### WORK ITEM
Each record below is to be restated word for word.

### GIVEN DATA
:::

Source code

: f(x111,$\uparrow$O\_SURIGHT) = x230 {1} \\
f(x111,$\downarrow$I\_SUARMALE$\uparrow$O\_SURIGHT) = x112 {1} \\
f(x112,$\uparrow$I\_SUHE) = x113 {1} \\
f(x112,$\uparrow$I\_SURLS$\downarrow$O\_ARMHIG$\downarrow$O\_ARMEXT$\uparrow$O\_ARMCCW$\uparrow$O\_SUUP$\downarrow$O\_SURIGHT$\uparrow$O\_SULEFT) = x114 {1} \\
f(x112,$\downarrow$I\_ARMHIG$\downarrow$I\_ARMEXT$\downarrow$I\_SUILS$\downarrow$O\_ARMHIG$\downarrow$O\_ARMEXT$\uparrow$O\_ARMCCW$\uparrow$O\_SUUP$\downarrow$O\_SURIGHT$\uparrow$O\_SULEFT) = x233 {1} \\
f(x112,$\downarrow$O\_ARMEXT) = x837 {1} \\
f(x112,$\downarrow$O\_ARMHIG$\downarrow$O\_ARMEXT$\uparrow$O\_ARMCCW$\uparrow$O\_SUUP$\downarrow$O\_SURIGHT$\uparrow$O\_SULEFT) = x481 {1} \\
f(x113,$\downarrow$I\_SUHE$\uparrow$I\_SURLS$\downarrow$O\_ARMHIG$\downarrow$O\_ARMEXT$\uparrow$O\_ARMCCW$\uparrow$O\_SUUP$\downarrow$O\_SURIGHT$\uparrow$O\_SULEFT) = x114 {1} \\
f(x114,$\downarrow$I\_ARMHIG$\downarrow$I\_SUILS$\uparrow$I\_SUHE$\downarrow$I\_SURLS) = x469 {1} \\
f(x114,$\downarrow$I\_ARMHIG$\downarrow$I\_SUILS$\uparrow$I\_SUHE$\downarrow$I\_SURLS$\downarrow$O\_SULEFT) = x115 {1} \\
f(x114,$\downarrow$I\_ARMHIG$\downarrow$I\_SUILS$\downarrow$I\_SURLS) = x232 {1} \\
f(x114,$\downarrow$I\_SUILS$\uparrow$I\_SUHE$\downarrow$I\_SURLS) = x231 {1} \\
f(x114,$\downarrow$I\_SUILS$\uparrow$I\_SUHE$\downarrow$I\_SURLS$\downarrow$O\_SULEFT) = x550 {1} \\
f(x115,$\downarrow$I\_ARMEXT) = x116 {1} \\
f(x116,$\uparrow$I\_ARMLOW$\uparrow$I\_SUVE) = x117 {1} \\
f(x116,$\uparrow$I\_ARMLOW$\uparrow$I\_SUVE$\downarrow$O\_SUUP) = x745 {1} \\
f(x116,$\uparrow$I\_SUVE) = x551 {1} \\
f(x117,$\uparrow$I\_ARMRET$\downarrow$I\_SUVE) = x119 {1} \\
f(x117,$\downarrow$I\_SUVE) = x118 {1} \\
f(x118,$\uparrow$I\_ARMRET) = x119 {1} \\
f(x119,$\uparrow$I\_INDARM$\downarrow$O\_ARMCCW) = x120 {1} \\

:::

### EXERCISE SOLUTION
Source code

: f(x111,$\uparrow$O\_SURIGHT) = x230 {1} \\
f(x111,$\downarrow$I\_SUARMALE$\uparrow$O\_SURIGHT) = x112 {1} \\
f(x112,$\uparrow$I\_SUHE) = x113 {1} \\
f(x112,$\uparrow$I\_SURLS$\downarrow$O\_ARMHIG$\downarrow$O\_ARMEXT$\uparrow$O\_ARMCCW$\uparrow$O\_SUUP$\downarrow$O\_SURIGHT$\uparrow$O\_SULEFT) = x114 {1} \\
f(x112,$\downarrow$I\_ARMHIG$\downarrow$I\_ARMEXT$\downarrow$I\_SUILS$\downarrow$O\_ARMHIG$\downarrow$O\_ARMEXT$\uparrow$O\_ARMCCW$\uparrow$O\_SUUP$\downarrow$O\_SURIGHT$\uparrow$O\_SULEFT) = x233 {1} \\
f(x112,$\downarrow$O\_ARMEXT) = x837 {1} \\
f(x112,$\downarrow$O\_ARMHIG$\downarrow$O\_ARMEXT$\uparrow$O\_ARMCCW$\uparrow$O\_SUUP$\downarrow$O\_SURIGHT$\uparrow$O\_SULEFT) = x481 {1} \\
f(x113,$\downarrow$I\_SUHE$\uparrow$I\_SURLS$\downarrow$O\_ARMHIG$\downarrow$O\_ARMEXT$\uparrow$O\_ARMCCW$\uparrow$O\_SUUP$\downarrow$O\_SURIGHT$\uparrow$O\_SULEFT) = x114 {1} \\
f(x114,$\downarrow$I\_ARMHIG$\downarrow$I\_SUILS$\uparrow$I\_SUHE$\downarrow$I\_SURLS) = x469 {1} \\
f(x114,$\downarrow$I\_ARMHIG$\downarrow$I\_SUILS$\uparrow$I\_SUHE$\downarrow$I\_SURLS$\downarrow$O\_SULEFT) = x115 {1} \\
f(x114,$\downarrow$I\_ARMHIG$\downarrow$I\_SUILS$\downarrow$I\_SURLS) = x232 {1} \\
f(x114,$\downarrow$I\_SUILS$\uparrow$I\_SUHE$\downarrow$I\_SURLS) = x231 {1} \\
f(x114,$\downarrow$I\_SUILS$\uparrow$I\_SUHE$\downarrow$I\_SURLS$\downarrow$O\_SULEFT) = x550 {1} \\
f(x115,$\downarrow$I\_ARMEXT) = x116 {1} \\
f(x116,$\uparrow$I\_ARMLOW$\uparrow$I\_SUVE) = x117 {1} \\
f(x116,$\uparrow$I\_ARMLOW$\uparrow$I\_SUVE$\downarrow$O\_SUUP) = x745 {1} \\
f(x116,$\uparrow$I\_SUVE) = x551 {1} \\
f(x117,$\uparrow$I\_ARMRET$\downarrow$I\_SUVE) = x119 {1} \\
f(x117,$\downarrow$I\_SUVE) = x118 {1} \\
f(x118,$\uparrow$I\_ARMRET) = x119 {1} \\
f(x119,$\uparrow$I\_INDARM$\downarrow$O\_ARMCCW) = x120 {1} \\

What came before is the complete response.